IAEA begins Libya nuclear inspections
( 2003-12-29 09:45) (Agencies)
The U.N. nuclear watchdog has asked Libya to hand over key documents and to facilitate interviews with Libyan individuals as part of its investigation into the North African state's atomic weapons program.
"Inspections did commence on Sunday. Dr ElBaradei and his team went to four nuclear sites previously unvisited and all four were in the Tripoli area," IAEA spokesman Mark Gwozdecky told reporters.
Earlier this month Libya acknowledged trying to develop banned weapons, including nuclear arms, and invited inspectors in.
After the site visits, the IAEA held technical talks at the foreign ministry, where they were given a detailed briefing on the history of Libya's nuclear program.

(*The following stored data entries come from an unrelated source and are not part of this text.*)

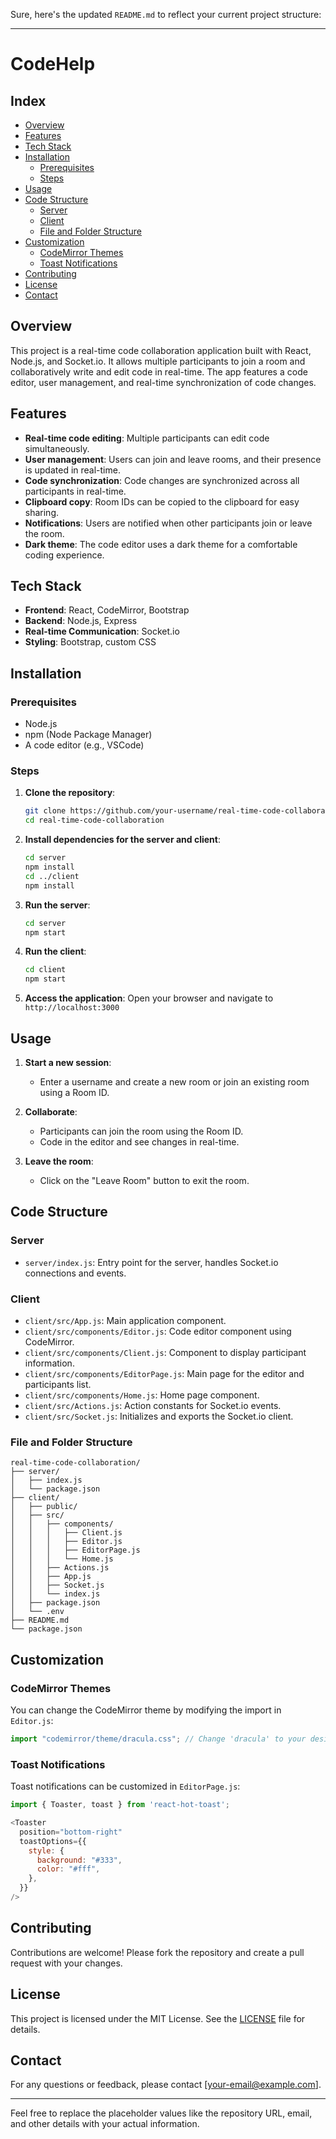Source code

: Sure, here's the updated `README.md` to reflect your current project structure:

---

# CodeHelp

## Index
- [Overview](#overview)
- [Features](#features)
- [Tech Stack](#tech-stack)
- [Installation](#installation)
  - [Prerequisites](#prerequisites)
  - [Steps](#steps)
- [Usage](#usage)
- [Code Structure](#code-structure)
  - [Server](#server)
  - [Client](#client)
  - [File and Folder Structure](#file-and-folder-structure)
- [Customization](#customization)
  - [CodeMirror Themes](#codemirror-themes)
  - [Toast Notifications](#toast-notifications)
- [Contributing](#contributing)
- [License](#license)
- [Contact](#contact)

## Overview

This project is a real-time code collaboration application built with React, Node.js, and Socket.io. It allows multiple participants to join a room and collaboratively write and edit code in real-time. The app features a code editor, user management, and real-time synchronization of code changes.

## Features

- **Real-time code editing**: Multiple participants can edit code simultaneously.
- **User management**: Users can join and leave rooms, and their presence is updated in real-time.
- **Code synchronization**: Code changes are synchronized across all participants in real-time.
- **Clipboard copy**: Room IDs can be copied to the clipboard for easy sharing.
- **Notifications**: Users are notified when other participants join or leave the room.
- **Dark theme**: The code editor uses a dark theme for a comfortable coding experience.

## Tech Stack

- **Frontend**: React, CodeMirror, Bootstrap
- **Backend**: Node.js, Express
- **Real-time Communication**: Socket.io
- **Styling**: Bootstrap, custom CSS

## Installation

### Prerequisites

- Node.js
- npm (Node Package Manager)
- A code editor (e.g., VSCode)

### Steps

1. **Clone the repository**:
   ```bash
   git clone https://github.com/your-username/real-time-code-collaboration.git
   cd real-time-code-collaboration
   ```

2. **Install dependencies for the server and client**:
   ```bash
   cd server
   npm install
   cd ../client
   npm install
   ```

3. **Run the server**:
   ```bash
   cd server
   npm start
   ```

4. **Run the client**:
   ```bash
   cd client
   npm start
   ```

5. **Access the application**:
   Open your browser and navigate to `http://localhost:3000`

## Usage

1. **Start a new session**:
   - Enter a username and create a new room or join an existing room using a Room ID.

2. **Collaborate**:
   - Participants can join the room using the Room ID.
   - Code in the editor and see changes in real-time.

3. **Leave the room**:
   - Click on the "Leave Room" button to exit the room.

## Code Structure

### Server

- `server/index.js`: Entry point for the server, handles Socket.io connections and events.

### Client

- `client/src/App.js`: Main application component.
- `client/src/components/Editor.js`: Code editor component using CodeMirror.
- `client/src/components/Client.js`: Component to display participant information.
- `client/src/components/EditorPage.js`: Main page for the editor and participants list.
- `client/src/components/Home.js`: Home page component.
- `client/src/Actions.js`: Action constants for Socket.io events.
- `client/src/Socket.js`: Initializes and exports the Socket.io client.

### File and Folder Structure

```
real-time-code-collaboration/
├── server/
│   ├── index.js
│   └── package.json
├── client/
│   ├── public/
│   ├── src/
│   │   ├── components/
│   │   │   ├── Client.js
│   │   │   ├── Editor.js
│   │   │   ├── EditorPage.js
│   │   │   └── Home.js
│   │   ├── Actions.js
│   │   ├── App.js
│   │   ├── Socket.js
│   │   └── index.js
│   ├── package.json
│   └── .env
├── README.md
└── package.json
```

## Customization

### CodeMirror Themes

You can change the CodeMirror theme by modifying the import in `Editor.js`:

```js
import "codemirror/theme/dracula.css"; // Change 'dracula' to your desired theme
```

### Toast Notifications

Toast notifications can be customized in `EditorPage.js`:

```js
import { Toaster, toast } from 'react-hot-toast';

<Toaster
  position="bottom-right"
  toastOptions={{
    style: {
      background: "#333",
      color: "#fff",
    },
  }}
/>
```

## Contributing

Contributions are welcome! Please fork the repository and create a pull request with your changes.

## License

This project is licensed under the MIT License. See the [LICENSE](LICENSE) file for details.

## Contact

For any questions or feedback, please contact [your-email@example.com].

---

Feel free to replace the placeholder values like the repository URL, email, and other details with your actual information.
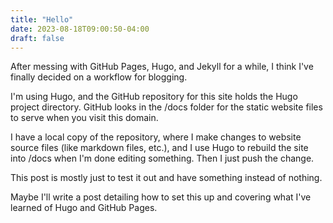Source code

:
 ```yaml
---
title: "Hello"
date: 2023-08-18T09:00:50-04:00
draft: false
---
```

After messing with GitHub Pages, Hugo, and Jekyll for a while, I think I've finally decided on a workflow for blogging.

I'm using Hugo, and the GitHub repository for this site holds the Hugo project directory. GitHub looks in the /docs folder for the static website files to serve when you visit this domain. 

I have a local copy of the repository, where I make changes to website source files (like markdown files, etc.), and I use Hugo to rebuild the site into /docs when I'm done editing something. Then I just push the change.

This post is mostly just to test it out and have something instead of nothing.

Maybe I'll write a post detailing how to set this up and covering what I've learned of Hugo and GitHub Pages. 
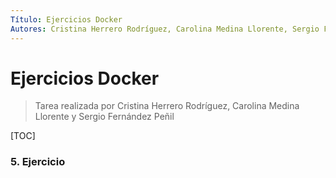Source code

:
 ```yaml
---
Título: Ejercicios Docker
Autores: Cristina Herrero Rodríguez, Carolina Medina Llorente, Sergio Fernández Peñil
---
```


# Ejercicios Docker

> Tarea realizada por Cristina Herrero Rodríguez, Carolina Medina Llorente y Sergio Fernández Peñil

[TOC]





### 5. Ejercicio

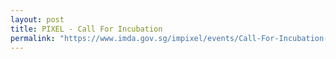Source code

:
 ```yaml
---
layout: post
title: PIXEL - Call For Incubation
permalink: "https://www.imda.gov.sg/impixel/events/Call-For-Incubation-Nov-2019"
---
```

"We were trying to establish a baseline to obtain key documents or maps...(and) to lay out a gameplan for the coming days involving what additional sites need to be visited, what individuals we would like to interview and key documents that would help to fill in any gaps in our understanding," an IAEA official said.
The IAEA experts were expected to hold further technical talks on Monday. It was unclear if ElBaradei, who leaves for Vienna on Monday, would have an opportunity to meet with Libyan leader Muammar Gaddafi.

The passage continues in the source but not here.